Eat less. Exercise more. Support charities. Improve finances. Volunteer. Travel. Spend time with family. The list goes on.
New Year's Day marks a fresh start and new resolutions for many, but a Montreal-based time management researcher at Concordia says its time to rethink that annual tradition.
It's time for "anti-resolutions" instead, said Brad Aeon, a PhD candidate at the John Molson School of Business who focuses on the psychological impacts of time management theory.
"When we make a new resolution, we decide to spend more time going to the gym, developing a new skill, developing a new habit and all those things take time," he told CBC Montreal's All in a Weekend.
"Why not do the exact opposite? Why not disengage from the activities or commitments that we already have? You know, just to have more free time or more time that we have just to ourselves."
Every year, he added, millions of people make new resolutions, but, every year, "millions of people complain about not having enough time."
Beating time-management stress
While 50 per cent of working, childless adults complain about not having enough time, Aeon said 60 per cent of parents complain about the same thing.
One woman recently told Aeon that she works 35 hours a week and her kids are all grown up, but it's actually her volunteer work at a legal clinic that was eating up all her time.

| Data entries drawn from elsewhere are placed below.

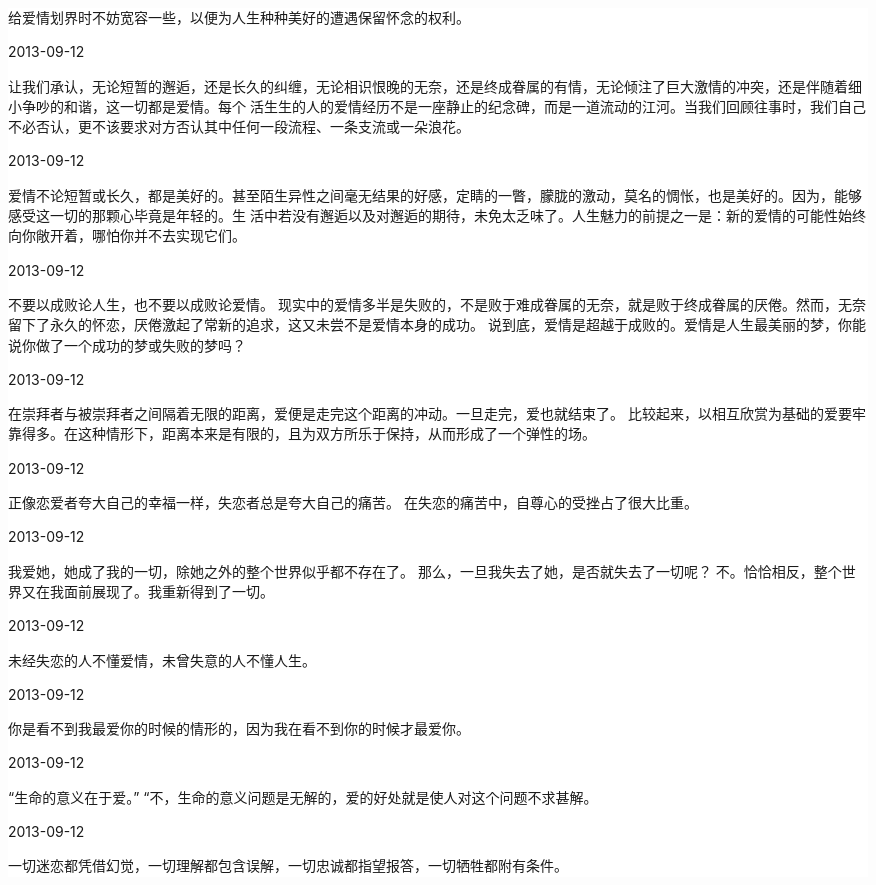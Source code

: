 给爱情划界时不妨宽容一些，以便为人生种种美好的遭遇保留怀念的权利。

  

2013-09-12

让我们承认，无论短暂的邂逅，还是长久的纠缠，无论相识恨晚的无奈，还是终成眷属的有情，无论倾注了巨大激情的冲突，还是伴随着细小争吵的和谐，这一切都是爱情。每个
活生生的人的爱情经历不是一座静止的纪念碑，而是一道流动的江河。当我们回顾往事时，我们自己不必否认，更不该要求对方否认其中任何一段流程、一条支流或一朵浪花。

  

2013-09-12

爱情不论短暂或长久，都是美好的。甚至陌生异性之间毫无结果的好感，定睛的一瞥，朦胧的激动，莫名的惆怅，也是美好的。因为，能够感受这一切的那颗心毕竟是年轻的。生
活中若没有邂逅以及对邂逅的期待，未免太乏味了。人生魅力的前提之一是：新的爱情的可能性始终向你敞开着，哪怕你并不去实现它们。

  

2013-09-12

不要以成败论人生，也不要以成败论爱情。
现实中的爱情多半是失败的，不是败于难成眷属的无奈，就是败于终成眷属的厌倦。然而，无奈留下了永久的怀恋，厌倦激起了常新的追求，这又未尝不是爱情本身的成功。
说到底，爱情是超越于成败的。爱情是人生最美丽的梦，你能说你做了一个成功的梦或失败的梦吗？

  

2013-09-12

在崇拜者与被崇拜者之间隔着无限的距离，爱便是走完这个距离的冲动。一旦走完，爱也就结束了。
比较起来，以相互欣赏为基础的爱要牢靠得多。在这种情形下，距离本来是有限的，且为双方所乐于保持，从而形成了一个弹性的场。

  

2013-09-12

正像恋爱者夸大自己的幸福一样，失恋者总是夸大自己的痛苦。 在失恋的痛苦中，自尊心的受挫占了很大比重。

  

2013-09-12

我爱她，她成了我的一切，除她之外的整个世界似乎都不存在了。 那么，一旦我失去了她，是否就失去了一切呢？
不。恰恰相反，整个世界又在我面前展现了。我重新得到了一切。

  

2013-09-12

未经失恋的人不懂爱情，未曾失意的人不懂人生。

  

2013-09-12

你是看不到我最爱你的时候的情形的，因为我在看不到你的时候才最爱你。

  

2013-09-12

“生命的意义在于爱。” “不，生命的意义问题是无解的，爱的好处就是使人对这个问题不求甚解。

  

2013-09-12

一切迷恋都凭借幻觉，一切理解都包含误解，一切忠诚都指望报答，一切牺牲都附有条件。

  

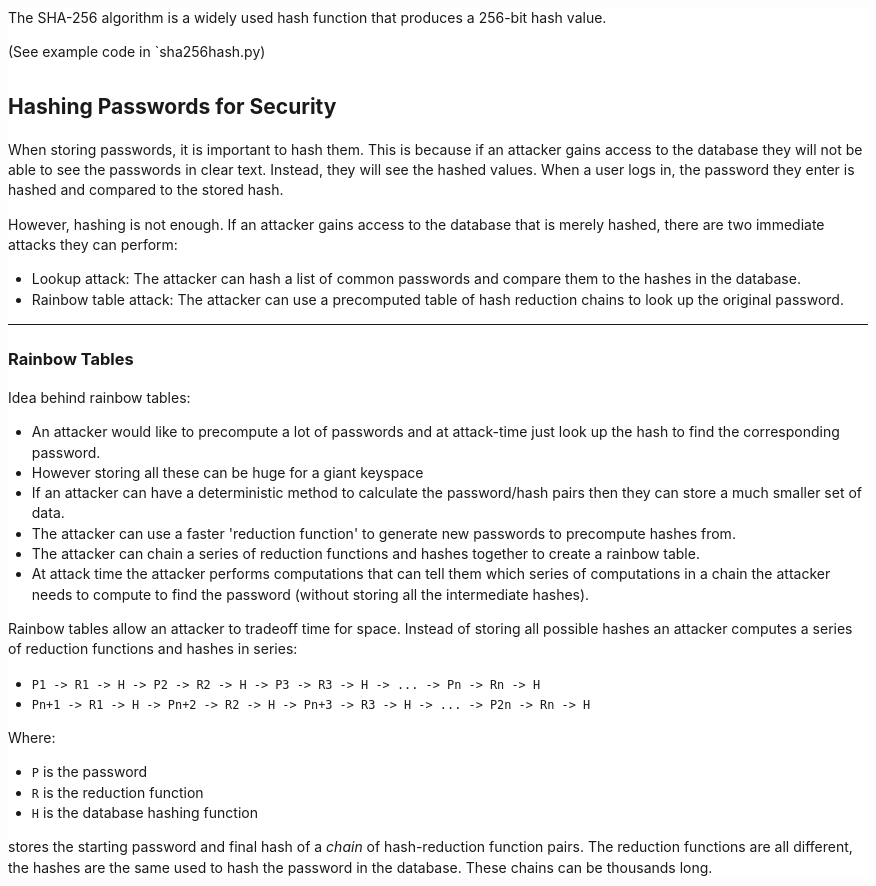 The SHA-256 algorithm is a widely used hash function that produces a 256-bit hash value.

(See example code in `sha256hash.py)

## Hashing Passwords for Security

When storing passwords, it is important to hash them. This is because if an attacker gains access to
the database they will not be able to see the passwords in clear text. Instead, they will see the
hashed values. When a user logs in, the password they enter is hashed and compared to the stored
hash.

However, hashing is not enough. If an attacker gains access to the database that is merely hashed,
there are two immediate attacks they can perform:

- Lookup attack: The attacker can hash a list of common passwords and compare them to the hashes in
  the database.
- Rainbow table attack: The attacker can use a precomputed table of hash reduction chains to look up
  the original password.

---

### Rainbow Tables

Idea behind rainbow tables:

- An attacker would like to precompute a lot of passwords and at attack-time just look up the hash
  to find the corresponding password.
- However storing all these can be huge for a giant keyspace
- If an attacker can have a deterministic method to calculate the password/hash pairs then they can
  store a much smaller set of data.
- The attacker can use a faster 'reduction function' to generate new passwords to precompute hashes
  from.
- The attacker can chain a series of reduction functions and hashes together to create a rainbow
  table.
- At attack time the attacker performs computations that can tell them which series of computations
  in a chain the attacker needs to compute to find the password (without storing all the
  intermediate hashes).

Rainbow tables allow an attacker to tradeoff time for space. Instead of storing all possible hashes
an attacker computes a series of reduction functions and hashes in series:

- `P1 -> R1 -> H -> P2 -> R2 -> H -> P3 -> R3 -> H -> ... -> Pn -> Rn -> H`
- `Pn+1 -> R1 -> H -> Pn+2 -> R2 -> H -> Pn+3 -> R3 -> H -> ... -> P2n -> Rn -> H`

Where:

- `P` is the password
- `R` is the reduction function
- `H` is the database hashing function

stores the starting password and final hash of a _chain_ of hash-reduction function pairs. The
reduction functions are all different, the hashes are the same used to hash the password in the
database. These chains can be thousands long.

That's when he got to thinking — a lot of our time-related stress is self-imposed.
Aeon said work hours haven't changed much over the last half century. In fact, people, especially men, have more leisure time than they used to.
"I find it amazing that most of the people that I know that complain about working too much actually impose that overwork on themselves," he said. "And it's the same thing with our leisure."
Let go of the FOMO
One of the big differences between now and 50 years ago, he said, is people have more flexibility mixed with a deep-seated fear of missing out — a modern-day phobia known by its acronym as FOMO.
While people once had to be home at a certain time to catch their favourite television program, today's technology lets us binge watch series after series for hours on end.
So much so, that some resort to "speed watching" by increasing the frame rate up to two fold, he said.
In that way, people even put pressure on themselves to stay updated on popular programming and, Aeon said, "making new resolutions is another form of self-imposed time pressure."
Trying to reach new goals is good, he said, but only if you have the time.
"Time pressure is not good because it has huge repercussions on mental health," he said. "We impose too much time pressure on ourselves."
Instead of wearing workload as a badge of honour, Aeon, who has been scaling back his own weekly work hours, suggests scheduling in some regular procrastination time.
He says he tries to spend two to four hours a week just lying on the couch or looking out the window — just doing nothing.
"I know there's a huge pressure for us to always act busy," he said. "But I think we should resist that as much as we can, because it's not good for us."